● Instructions for the task:
Each line in the entries that has the word "textwidth" has to be copied.

● Extracted information:
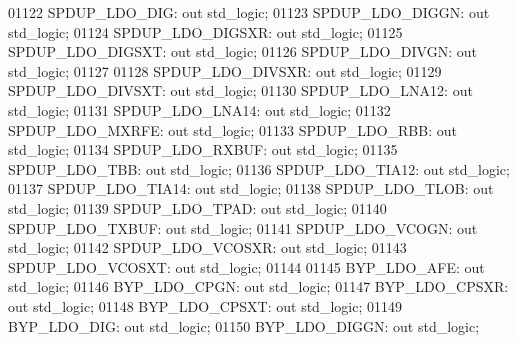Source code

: \begin{DoxyCode}
01122         SPDUP\_LDO\_DIG:  \textcolor{keywordflow}{out} \textcolor{comment}{std\_logic};
01123         SPDUP\_LDO\_DIGGN:    \textcolor{keywordflow}{out} \textcolor{comment}{std\_logic};
01124         SPDUP\_LDO\_DIGSXR:   \textcolor{keywordflow}{out} \textcolor{comment}{std\_logic};
01125         SPDUP\_LDO\_DIGSXT:   \textcolor{keywordflow}{out} \textcolor{comment}{std\_logic};
01126         SPDUP\_LDO\_DIVGN:    \textcolor{keywordflow}{out} \textcolor{comment}{std\_logic};
01127 
01128         SPDUP\_LDO\_DIVSXR:   \textcolor{keywordflow}{out} \textcolor{comment}{std\_logic};
01129         SPDUP\_LDO\_DIVSXT:   \textcolor{keywordflow}{out} \textcolor{comment}{std\_logic};
01130         SPDUP\_LDO\_LNA12:    \textcolor{keywordflow}{out} \textcolor{comment}{std\_logic};
01131         SPDUP\_LDO\_LNA14:    \textcolor{keywordflow}{out} \textcolor{comment}{std\_logic};
01132         SPDUP\_LDO\_MXRFE:    \textcolor{keywordflow}{out} \textcolor{comment}{std\_logic};
01133         SPDUP\_LDO\_RBB:  \textcolor{keywordflow}{out} \textcolor{comment}{std\_logic};
01134         SPDUP\_LDO\_RXBUF:    \textcolor{keywordflow}{out} \textcolor{comment}{std\_logic};
01135         SPDUP\_LDO\_TBB:  \textcolor{keywordflow}{out} \textcolor{comment}{std\_logic};
01136         SPDUP\_LDO\_TIA12:    \textcolor{keywordflow}{out} \textcolor{comment}{std\_logic};
01137         SPDUP\_LDO\_TIA14:    \textcolor{keywordflow}{out} \textcolor{comment}{std\_logic};
01138         SPDUP\_LDO\_TLOB: \textcolor{keywordflow}{out} \textcolor{comment}{std\_logic};
01139         SPDUP\_LDO\_TPAD: \textcolor{keywordflow}{out} \textcolor{comment}{std\_logic};
01140         SPDUP\_LDO\_TXBUF:    \textcolor{keywordflow}{out} \textcolor{comment}{std\_logic};
01141         SPDUP\_LDO\_VCOGN:    \textcolor{keywordflow}{out} \textcolor{comment}{std\_logic};
01142         SPDUP\_LDO\_VCOSXR:   \textcolor{keywordflow}{out} \textcolor{comment}{std\_logic};
01143         SPDUP\_LDO\_VCOSXT:   \textcolor{keywordflow}{out} \textcolor{comment}{std\_logic};
01144 
01145         BYP\_LDO\_AFE:    \textcolor{keywordflow}{out} \textcolor{comment}{std\_logic};
01146         BYP\_LDO\_CPGN:   \textcolor{keywordflow}{out} \textcolor{comment}{std\_logic};
01147         BYP\_LDO\_CPSXR:  \textcolor{keywordflow}{out} \textcolor{comment}{std\_logic};
01148         BYP\_LDO\_CPSXT:  \textcolor{keywordflow}{out} \textcolor{comment}{std\_logic};
01149         BYP\_LDO\_DIG:    \textcolor{keywordflow}{out} \textcolor{comment}{std\_logic};
01150         BYP\_LDO\_DIGGN:  \textcolor{keywordflow}{out} \textcolor{comment}{std\_logic};

\end{DoxyCode}
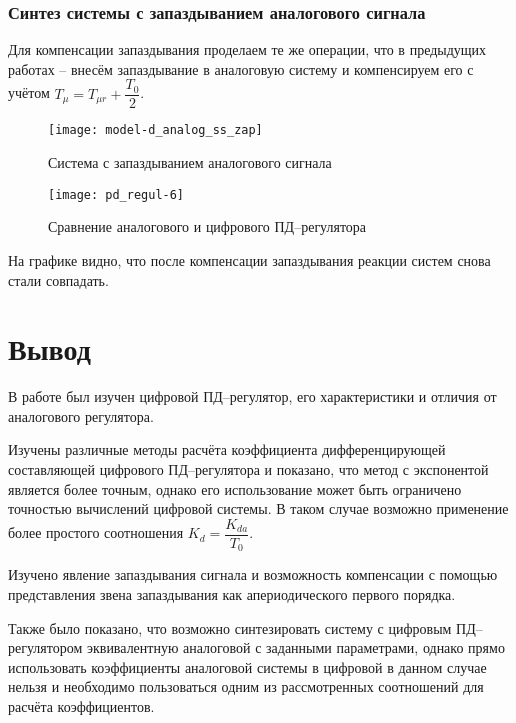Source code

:             \subsubsection{Синтез системы с запаздыванием аналогового сигнала}
                Для компенсации запаздывания проделаем те же операции, что в предыдущих работах -- внесём запаздывание в аналоговую систему и компенсируем его с учётом $ T_\mu = T_{\mu r} + \dfrac{T_0}{2} $.
                \begin{figure}[H]
                    \centering\texttt{[image: model-d\_analog\_ss\_zap]}
                    \caption{Система с запаздыванием аналогового сигнала}
                \end{figure}
                \begin{figure}[H]
                    \centering\texttt{[image: pd\_regul-6]}
                    \caption{Сравнение аналогового и цифрового ПД--регулятора}
                \end{figure}
                На графике видно, что после компенсации запаздывания реакции систем снова стали совпадать.

    \section{Вывод}
        В работе был изучен цифровой ПД--регулятор, его характеристики и отличия от аналогового регулятора.
        
        Изучены различные методы расчёта коэффициента дифференцирующей составляющей цифрового ПД--регулятора и показано, что метод с экспонентой является более точным, однако его использование может быть ограничено точностью вычислений цифровой системы. В таком случае возможно применение более простого соотношения $ K_d = \dfrac{K_{da}}{T_0} $.
        
        Изучено явление запаздывания сигнала и возможность компенсации с помощью представления звена запаздывания как
        апериодического первого порядка.
        
        Также было показано, что возможно синтезировать систему с цифровым ПД--регулятором эквивалентную
        аналоговой с заданными параметрами, однако прямо использовать коэффициенты аналоговой системы в цифровой в данном случае нельзя и необходимо пользоваться одним из рассмотренных соотношений для расчёта коэффициентов.

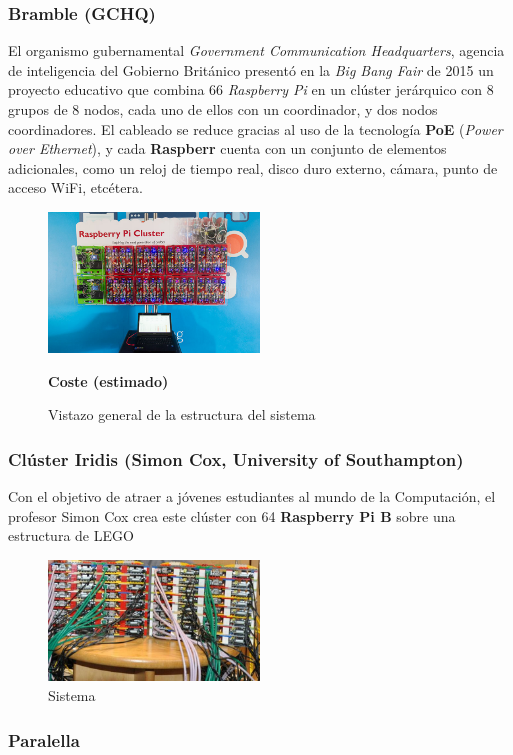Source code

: \subsubsection{Bramble (GCHQ)}

El organismo gubernamental \textit{Government Communication Headquarters}, agencia de inteligencia del Gobierno Británico presentó en la \textit{Big Bang Fair} de 2015 un proyecto educativo que combina 66 \textit{Raspberry Pi} en un clúster jerárquico con 8 grupos de 8 nodos, cada uno de ellos con un coordinador, y dos nodos coordinadores. El cableado se reduce gracias al uso de la tecnología \textbf{PoE} (\textit{Power over Ethernet}), y cada \textbf{Raspberr} cuenta con un conjunto de elementos adicionales, como un reloj de tiempo real, disco duro externo, cámara, punto de acceso WiFi, etcétera\cite{gchqbramble}.

\begin{figure}[H]
\centering
\includegraphics[width=0.5\textwidth]{Chapters/Chapter1/Figures/bramblegchq}
\caption{Vistazo general de la estructura del sistema}
\label{gchq:bramble}

\textbf{Coste (estimado)}\citationneeded

\end{figure}

\subsubsection{Clúster Iridis (Simon Cox, University of Southampton)}

Con el objetivo de atraer a jóvenes estudiantes al mundo de la Computación, el profesor Simon Cox crea este clúster con 64 \textbf{Raspberry Pi B} sobre una estructura de LEGO\cite{cox:raspberry}
\begin{figure}[H]
\centering
\includegraphics[width=0.5\textwidth]{Chapters/Chapter1/Figures/iridis-pi.jpg}
\caption{Sistema}
\label{cox:iridis}

\end{figure}

\subsubsection{Paralella}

● Expected output:
\includegraphics[width=0.5\textwidth]{Chapters/Chapter1/Figures/bramblegchq}
\includegraphics[width=0.5\textwidth]{Chapters/Chapter1/Figures/iridis-pi.jpg}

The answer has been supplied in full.